» Exercise goal
Below this sentence is a listing; return exactly its lines from the one with "backend/config.cfg.docker and frontend/config/envs/docker.json" to the one with "psql -U do_portal -d", both kept, and nothing more.
-- Data provided follows --
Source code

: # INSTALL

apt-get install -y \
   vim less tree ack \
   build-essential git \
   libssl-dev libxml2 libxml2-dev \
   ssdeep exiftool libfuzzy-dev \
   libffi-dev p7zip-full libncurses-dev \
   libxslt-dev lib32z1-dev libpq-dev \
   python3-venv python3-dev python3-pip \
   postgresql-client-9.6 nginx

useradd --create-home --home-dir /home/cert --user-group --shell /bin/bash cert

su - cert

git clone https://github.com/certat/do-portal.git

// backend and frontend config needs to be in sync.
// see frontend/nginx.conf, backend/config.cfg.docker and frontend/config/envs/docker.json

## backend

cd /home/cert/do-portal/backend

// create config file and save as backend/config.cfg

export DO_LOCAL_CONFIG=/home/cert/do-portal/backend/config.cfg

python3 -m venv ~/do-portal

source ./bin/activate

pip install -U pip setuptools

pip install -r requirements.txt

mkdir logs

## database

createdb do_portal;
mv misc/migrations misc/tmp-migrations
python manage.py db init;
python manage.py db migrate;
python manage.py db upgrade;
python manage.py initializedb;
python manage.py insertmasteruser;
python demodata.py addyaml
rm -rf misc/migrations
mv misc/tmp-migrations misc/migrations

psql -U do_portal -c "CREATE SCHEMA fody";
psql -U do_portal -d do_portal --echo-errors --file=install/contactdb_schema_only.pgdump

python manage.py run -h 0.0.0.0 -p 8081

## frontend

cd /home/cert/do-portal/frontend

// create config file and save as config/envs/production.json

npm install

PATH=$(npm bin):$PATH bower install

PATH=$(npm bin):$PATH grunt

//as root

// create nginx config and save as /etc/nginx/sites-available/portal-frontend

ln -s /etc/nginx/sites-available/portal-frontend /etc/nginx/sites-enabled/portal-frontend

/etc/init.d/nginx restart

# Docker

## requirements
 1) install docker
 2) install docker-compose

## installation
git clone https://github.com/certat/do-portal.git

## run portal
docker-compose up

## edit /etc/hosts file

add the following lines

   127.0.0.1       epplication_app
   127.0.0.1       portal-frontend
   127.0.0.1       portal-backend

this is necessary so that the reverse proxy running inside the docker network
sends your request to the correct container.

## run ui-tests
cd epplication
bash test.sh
-- Data provided concluded --
» Written reply
// see frontend/nginx.conf, backend/config.cfg.docker and frontend/config/envs/docker.json

## backend

cd /home/cert/do-portal/backend

// create config file and save as backend/config.cfg

export DO_LOCAL_CONFIG=/home/cert/do-portal/backend/config.cfg

python3 -m venv ~/do-portal

source ./bin/activate

pip install -U pip setuptools

pip install -r requirements.txt

mkdir logs

## database

createdb do_portal;
mv misc/migrations misc/tmp-migrations
python manage.py db init;
python manage.py db migrate;
python manage.py db upgrade;
python manage.py initializedb;
python manage.py insertmasteruser;
python demodata.py addyaml
rm -rf misc/migrations
mv misc/tmp-migrations misc/migrations

psql -U do_portal -c "CREATE SCHEMA fody";
psql -U do_portal -d do_portal --echo-errors --file=install/contactdb_schema_only.pgdump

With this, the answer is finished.